**WHAT TO DO:** Repeat exactly, and only, the lines of the entries below from the one with "For any installation" through the one with "Purer supports customization", both ends included.

**RECORDS PROVIDED:**
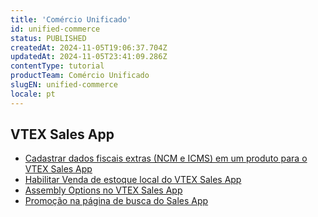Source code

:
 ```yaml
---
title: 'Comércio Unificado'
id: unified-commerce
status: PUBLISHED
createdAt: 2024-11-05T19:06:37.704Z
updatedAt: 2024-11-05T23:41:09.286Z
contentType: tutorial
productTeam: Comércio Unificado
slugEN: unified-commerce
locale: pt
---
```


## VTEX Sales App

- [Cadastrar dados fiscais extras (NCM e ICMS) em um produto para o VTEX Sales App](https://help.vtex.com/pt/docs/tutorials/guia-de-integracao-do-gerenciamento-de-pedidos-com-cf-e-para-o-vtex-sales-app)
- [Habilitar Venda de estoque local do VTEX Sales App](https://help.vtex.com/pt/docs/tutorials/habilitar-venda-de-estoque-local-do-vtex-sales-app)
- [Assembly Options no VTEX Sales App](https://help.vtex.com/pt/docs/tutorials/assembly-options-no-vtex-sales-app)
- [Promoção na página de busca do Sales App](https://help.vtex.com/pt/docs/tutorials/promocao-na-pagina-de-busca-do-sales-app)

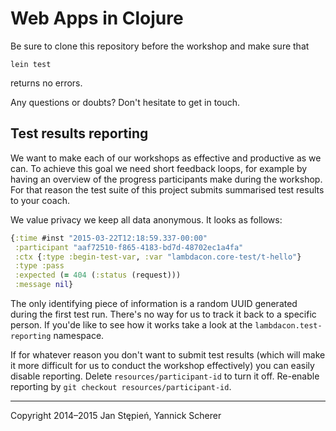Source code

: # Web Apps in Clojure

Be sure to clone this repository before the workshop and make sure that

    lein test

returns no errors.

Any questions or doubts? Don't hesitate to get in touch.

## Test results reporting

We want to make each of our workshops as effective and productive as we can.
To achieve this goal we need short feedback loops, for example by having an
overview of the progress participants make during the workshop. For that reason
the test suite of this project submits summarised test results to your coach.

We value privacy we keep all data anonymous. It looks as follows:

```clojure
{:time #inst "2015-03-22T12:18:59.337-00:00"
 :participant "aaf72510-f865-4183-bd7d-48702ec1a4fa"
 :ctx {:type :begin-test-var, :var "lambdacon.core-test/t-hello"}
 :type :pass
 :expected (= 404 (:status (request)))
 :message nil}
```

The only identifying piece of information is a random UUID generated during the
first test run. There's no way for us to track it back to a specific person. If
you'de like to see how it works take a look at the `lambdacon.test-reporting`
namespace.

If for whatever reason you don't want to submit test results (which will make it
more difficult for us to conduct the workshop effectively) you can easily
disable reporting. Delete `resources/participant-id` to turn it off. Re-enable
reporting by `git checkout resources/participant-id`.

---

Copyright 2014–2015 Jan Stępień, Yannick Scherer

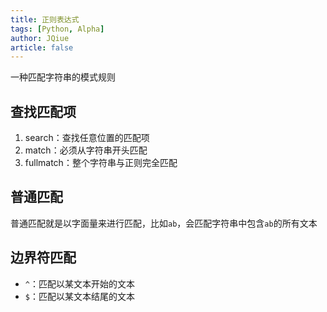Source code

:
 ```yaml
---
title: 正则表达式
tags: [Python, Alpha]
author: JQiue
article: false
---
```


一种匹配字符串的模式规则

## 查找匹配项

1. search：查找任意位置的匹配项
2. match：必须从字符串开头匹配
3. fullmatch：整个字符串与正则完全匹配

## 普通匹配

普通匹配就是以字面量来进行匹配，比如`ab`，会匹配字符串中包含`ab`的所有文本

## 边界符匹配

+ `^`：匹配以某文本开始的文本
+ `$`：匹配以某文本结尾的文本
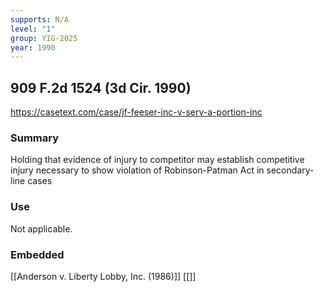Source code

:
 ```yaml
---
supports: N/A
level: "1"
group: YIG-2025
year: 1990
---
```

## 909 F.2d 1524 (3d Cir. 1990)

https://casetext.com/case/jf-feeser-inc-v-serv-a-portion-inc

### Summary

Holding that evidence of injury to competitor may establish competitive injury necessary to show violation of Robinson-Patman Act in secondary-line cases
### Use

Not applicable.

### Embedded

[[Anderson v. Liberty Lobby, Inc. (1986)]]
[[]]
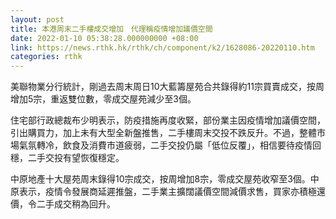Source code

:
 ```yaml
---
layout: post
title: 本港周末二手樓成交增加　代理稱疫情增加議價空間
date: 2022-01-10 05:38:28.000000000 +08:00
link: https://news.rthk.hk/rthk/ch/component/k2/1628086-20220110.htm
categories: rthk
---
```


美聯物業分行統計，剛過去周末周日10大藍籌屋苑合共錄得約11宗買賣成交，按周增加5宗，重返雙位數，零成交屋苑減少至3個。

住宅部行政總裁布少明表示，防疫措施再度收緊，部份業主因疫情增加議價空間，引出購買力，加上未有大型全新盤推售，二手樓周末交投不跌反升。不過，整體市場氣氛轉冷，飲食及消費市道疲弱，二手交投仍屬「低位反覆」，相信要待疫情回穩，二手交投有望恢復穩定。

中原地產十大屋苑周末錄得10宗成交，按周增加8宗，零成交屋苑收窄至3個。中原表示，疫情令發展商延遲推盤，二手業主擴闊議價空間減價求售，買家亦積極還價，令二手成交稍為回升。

---

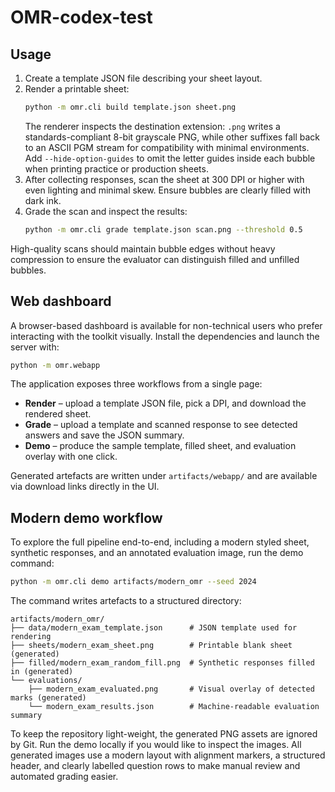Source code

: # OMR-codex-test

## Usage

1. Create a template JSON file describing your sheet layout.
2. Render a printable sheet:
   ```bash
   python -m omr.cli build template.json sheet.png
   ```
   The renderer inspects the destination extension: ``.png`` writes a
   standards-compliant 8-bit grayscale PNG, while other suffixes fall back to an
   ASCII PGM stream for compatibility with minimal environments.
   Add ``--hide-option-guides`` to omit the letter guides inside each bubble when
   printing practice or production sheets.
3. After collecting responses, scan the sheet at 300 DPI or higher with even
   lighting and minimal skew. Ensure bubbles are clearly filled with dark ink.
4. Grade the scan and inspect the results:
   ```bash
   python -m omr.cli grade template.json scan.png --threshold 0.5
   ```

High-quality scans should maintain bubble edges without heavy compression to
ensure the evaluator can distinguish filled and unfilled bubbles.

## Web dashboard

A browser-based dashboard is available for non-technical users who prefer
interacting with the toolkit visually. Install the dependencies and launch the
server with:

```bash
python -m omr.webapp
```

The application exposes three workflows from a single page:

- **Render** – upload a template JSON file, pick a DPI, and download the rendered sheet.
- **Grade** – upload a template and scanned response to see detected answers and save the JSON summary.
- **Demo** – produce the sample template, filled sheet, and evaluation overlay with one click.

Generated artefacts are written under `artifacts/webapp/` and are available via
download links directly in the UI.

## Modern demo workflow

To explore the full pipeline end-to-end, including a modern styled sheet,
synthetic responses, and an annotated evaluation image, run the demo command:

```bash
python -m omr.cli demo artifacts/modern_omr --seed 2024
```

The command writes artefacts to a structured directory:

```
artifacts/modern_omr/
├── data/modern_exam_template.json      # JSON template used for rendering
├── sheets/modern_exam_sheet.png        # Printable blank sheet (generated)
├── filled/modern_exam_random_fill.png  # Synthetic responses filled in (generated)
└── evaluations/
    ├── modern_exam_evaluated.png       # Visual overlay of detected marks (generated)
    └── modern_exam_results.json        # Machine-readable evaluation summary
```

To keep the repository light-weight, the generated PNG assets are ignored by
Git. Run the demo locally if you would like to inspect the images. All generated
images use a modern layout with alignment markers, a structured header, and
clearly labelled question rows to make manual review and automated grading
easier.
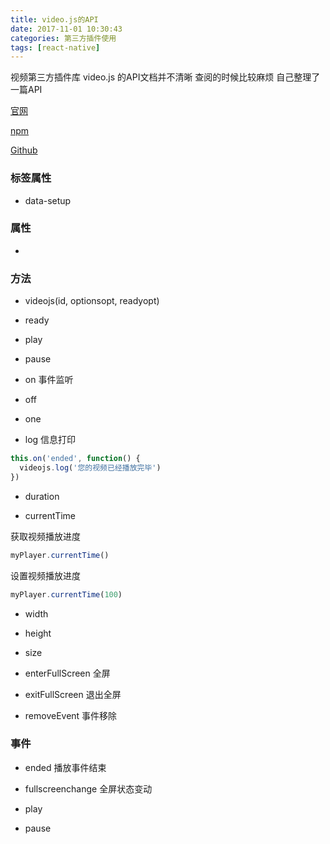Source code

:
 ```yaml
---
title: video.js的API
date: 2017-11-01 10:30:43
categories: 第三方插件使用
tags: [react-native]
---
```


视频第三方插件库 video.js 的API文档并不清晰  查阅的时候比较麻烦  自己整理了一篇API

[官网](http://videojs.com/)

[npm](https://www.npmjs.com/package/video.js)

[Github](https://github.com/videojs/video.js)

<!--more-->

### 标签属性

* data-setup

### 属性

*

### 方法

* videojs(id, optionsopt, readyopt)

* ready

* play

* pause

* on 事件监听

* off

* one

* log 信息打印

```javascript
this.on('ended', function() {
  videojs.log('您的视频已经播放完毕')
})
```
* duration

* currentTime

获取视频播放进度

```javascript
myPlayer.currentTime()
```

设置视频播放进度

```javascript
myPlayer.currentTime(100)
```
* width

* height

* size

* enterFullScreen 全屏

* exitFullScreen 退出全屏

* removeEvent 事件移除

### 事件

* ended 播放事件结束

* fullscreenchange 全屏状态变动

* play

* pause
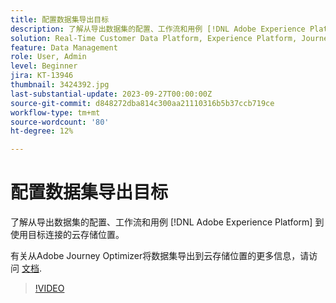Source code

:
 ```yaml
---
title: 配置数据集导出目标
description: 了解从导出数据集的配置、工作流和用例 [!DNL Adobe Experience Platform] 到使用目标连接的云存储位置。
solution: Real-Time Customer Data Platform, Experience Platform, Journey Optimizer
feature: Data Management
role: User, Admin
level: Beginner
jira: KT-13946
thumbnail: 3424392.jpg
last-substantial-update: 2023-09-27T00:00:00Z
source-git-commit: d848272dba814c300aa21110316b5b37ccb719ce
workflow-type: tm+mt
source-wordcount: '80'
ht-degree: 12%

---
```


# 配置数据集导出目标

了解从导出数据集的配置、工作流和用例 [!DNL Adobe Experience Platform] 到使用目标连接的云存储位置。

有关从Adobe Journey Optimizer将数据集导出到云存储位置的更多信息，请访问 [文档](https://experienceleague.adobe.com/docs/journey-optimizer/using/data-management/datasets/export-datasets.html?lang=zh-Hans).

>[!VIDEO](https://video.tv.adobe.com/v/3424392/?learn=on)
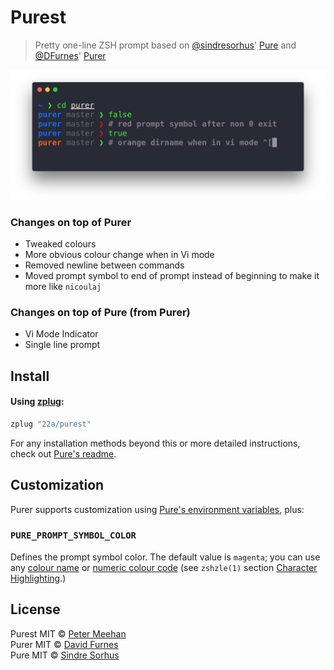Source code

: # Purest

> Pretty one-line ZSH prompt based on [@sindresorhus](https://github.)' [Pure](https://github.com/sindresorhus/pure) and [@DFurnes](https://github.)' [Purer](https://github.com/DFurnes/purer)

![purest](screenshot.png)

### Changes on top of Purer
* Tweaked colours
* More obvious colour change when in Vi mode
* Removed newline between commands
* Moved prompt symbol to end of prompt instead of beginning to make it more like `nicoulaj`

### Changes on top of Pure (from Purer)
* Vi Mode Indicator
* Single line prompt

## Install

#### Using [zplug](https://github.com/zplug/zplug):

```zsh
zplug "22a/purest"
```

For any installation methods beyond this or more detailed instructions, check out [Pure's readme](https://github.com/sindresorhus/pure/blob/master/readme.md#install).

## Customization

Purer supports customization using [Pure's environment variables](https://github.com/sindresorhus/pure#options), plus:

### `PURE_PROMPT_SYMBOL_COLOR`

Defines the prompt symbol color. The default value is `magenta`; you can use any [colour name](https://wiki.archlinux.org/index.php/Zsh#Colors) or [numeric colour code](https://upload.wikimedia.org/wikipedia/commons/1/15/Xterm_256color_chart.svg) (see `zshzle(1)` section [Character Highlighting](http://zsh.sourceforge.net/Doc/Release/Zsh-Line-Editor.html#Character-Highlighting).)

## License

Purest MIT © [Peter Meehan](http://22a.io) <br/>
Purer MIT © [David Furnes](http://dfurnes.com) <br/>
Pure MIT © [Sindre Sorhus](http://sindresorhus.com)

**ANSWER AREA:**
For any installation methods beyond this or more detailed instructions, check out [Pure's readme](https://github.com/sindresorhus/pure/blob/master/readme.md#install).

## Customization

Purer supports customization using [Pure's environment variables](https://github.com/sindresorhus/pure#options), plus:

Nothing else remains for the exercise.